The album opens with the eponymous "Donna", the mother to the main character, Gloria Sparks. Donna is a woman battling alcoholism and mental illness. The subsequent "Life in the City" and "Gloria" shifts the lens to Donna's daughter Gloria Sparks. Gloria, based on Wesley Schultz's family member, is ravished by alcoholism. Whereas the lyrics don't fully capture Gloria's psychology, the video depicts the character suffering from a similar mental illness as her mother's. Both women are defined by periods of mania followed by inactivity, all extenuated by heavy drinking and dangerous behavior.

At first, "Gloria" sounds misplaced, but in actuality, the song aptly depicts the psychological contours associated with addiction. The jingly chords and catchy lyrics are unlike the rest of the album's bleak and minor-chord driven music. But "Gloria" presents a facade; the buoyancy is akin to an addict's attempt at hiding their addiction with fabricated happiness. Moreover, "Gloria's" tempo is reminiscent of Donna's periods of frenzy and inactivity, a commonality engendered by so many grappling with addiction. Both Gloria and Donna embody the intricacies of struggling with illness while fully illustrating the repercussions of alcohol dependency. As such, the Lumineers offer a thoughtful and compassionate portrait of addiction's cycle.

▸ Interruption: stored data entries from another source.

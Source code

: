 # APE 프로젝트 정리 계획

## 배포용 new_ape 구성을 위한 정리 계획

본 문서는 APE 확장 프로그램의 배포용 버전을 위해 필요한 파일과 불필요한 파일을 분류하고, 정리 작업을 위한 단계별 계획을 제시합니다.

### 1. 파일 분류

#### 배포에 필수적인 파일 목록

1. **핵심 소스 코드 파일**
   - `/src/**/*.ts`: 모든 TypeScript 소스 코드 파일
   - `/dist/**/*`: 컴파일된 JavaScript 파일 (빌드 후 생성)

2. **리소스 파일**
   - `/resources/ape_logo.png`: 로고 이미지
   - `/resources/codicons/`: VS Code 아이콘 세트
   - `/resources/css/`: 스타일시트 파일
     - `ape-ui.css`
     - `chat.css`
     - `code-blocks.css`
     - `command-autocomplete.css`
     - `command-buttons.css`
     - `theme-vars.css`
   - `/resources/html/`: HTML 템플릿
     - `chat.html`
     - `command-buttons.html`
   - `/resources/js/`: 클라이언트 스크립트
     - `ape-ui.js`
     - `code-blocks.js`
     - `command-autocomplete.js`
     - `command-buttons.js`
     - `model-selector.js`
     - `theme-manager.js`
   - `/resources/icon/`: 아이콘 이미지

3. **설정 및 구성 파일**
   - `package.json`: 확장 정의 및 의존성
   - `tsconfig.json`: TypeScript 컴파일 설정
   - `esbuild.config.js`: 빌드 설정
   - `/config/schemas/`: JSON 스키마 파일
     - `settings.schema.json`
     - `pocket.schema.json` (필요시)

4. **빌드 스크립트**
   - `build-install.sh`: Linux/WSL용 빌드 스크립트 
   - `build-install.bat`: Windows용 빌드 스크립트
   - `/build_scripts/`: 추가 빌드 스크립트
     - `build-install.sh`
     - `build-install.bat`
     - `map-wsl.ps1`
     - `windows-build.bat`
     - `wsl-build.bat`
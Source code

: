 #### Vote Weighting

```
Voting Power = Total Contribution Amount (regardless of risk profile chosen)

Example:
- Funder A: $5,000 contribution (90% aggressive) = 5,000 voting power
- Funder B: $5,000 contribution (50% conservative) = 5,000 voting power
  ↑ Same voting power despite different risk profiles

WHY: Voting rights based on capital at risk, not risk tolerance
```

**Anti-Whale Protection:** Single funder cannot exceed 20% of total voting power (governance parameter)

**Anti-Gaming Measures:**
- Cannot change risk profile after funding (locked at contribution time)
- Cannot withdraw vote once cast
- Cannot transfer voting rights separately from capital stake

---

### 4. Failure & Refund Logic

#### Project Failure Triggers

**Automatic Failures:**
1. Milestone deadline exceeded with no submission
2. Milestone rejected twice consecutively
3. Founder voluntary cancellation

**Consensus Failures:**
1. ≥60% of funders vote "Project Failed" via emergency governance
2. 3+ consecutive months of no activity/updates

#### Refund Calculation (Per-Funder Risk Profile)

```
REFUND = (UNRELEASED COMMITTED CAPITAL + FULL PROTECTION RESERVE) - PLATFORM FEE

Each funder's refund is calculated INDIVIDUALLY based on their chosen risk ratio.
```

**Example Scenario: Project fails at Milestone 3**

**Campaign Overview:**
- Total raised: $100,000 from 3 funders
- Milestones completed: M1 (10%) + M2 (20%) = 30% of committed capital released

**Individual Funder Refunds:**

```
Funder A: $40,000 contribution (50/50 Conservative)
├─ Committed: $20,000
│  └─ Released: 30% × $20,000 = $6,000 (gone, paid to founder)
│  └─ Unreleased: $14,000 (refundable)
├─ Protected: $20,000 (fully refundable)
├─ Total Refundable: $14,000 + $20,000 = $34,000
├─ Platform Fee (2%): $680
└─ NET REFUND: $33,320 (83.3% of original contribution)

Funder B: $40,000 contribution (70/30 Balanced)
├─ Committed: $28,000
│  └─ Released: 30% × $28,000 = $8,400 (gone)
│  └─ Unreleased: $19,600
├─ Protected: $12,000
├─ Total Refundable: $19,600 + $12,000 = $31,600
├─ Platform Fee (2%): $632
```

The next three tracks focus on Gloria's grandson Junior Sparks, battling his challenges with dependency and mental illness. The Lumineers foreshadow Junior's sorrowful existence in Donna's narratives when it's established she "always hated the name, Junior". Here the band is explicit, almost heavy-handed, in establishing the album's interconnections. Junior's narrative reestablishes addiction's cyclicality with references to being in eighth grade and "you spiked the Gatorade / And it was all for, for the weekend" as heard in "Left for Denver". Throughout, Junior's longing is palpable, especially when he expresses the heartfelt plea for "a mother for the first time". Junior is positioned as a character that demands empathy when he laments "Fate has dealt me a lonely blow" in "Leader of the Landslide". Schultz's vocal delivery is emotive, thereby creating an affinity between musician, character, and listener.

The album concludes with the narrative of Jimmy Sparks, Gloria's son, and Junior's father. Jimmy is an abuser, chronic gambler, alcohol, and pill addict. His life is defined by suffering, violence, and mental illness. Through "Jimmy Sparks" listeners learn that after Junior was born "the mother had other reasons to live / She left the baby with a note on the bed". The image of a deserted child is frequently re-emphasized in the music video. When Gloria is succumbing to her addiction, infant Jimmy is often depicted crawling through the house alone or sitting next to his mother's incapacitated body. The theme of isolation is revisited in the melancholic "My Cell". Schultz's voice is again harrowing as he repeats, "My cell / My pretty little cell / All alone." The mania exhibited by Gloria and Donna reappears in Jimmy's pressured speech. The album ends with the track "Salt and the Sea" avowing addiction as a disease rather than a problem of will.

III is accompanied by a ten-part music video, essentially a short film, directed by Kevin Phillips, creator of Netflix's "Super Dark Times". The video, which screened as a whole at the Toronto International Film Festival, is fearless and authentic. From just listening to the album, some listeners might be able to mitigate the weight of the Spark's addiction. Yet the visual representation demands the viewer bear witness to the family's trauma.

There is no emotional reprieve in III. As such, the album might seem inaccessible to some, schmaltzy to others. But III is a cinematic album undertaking a complicated subject. III and the accompanying music video are culturally important points of contact with the realities of addiction. As such, the Lumineers deliver the album with compassion and clemency.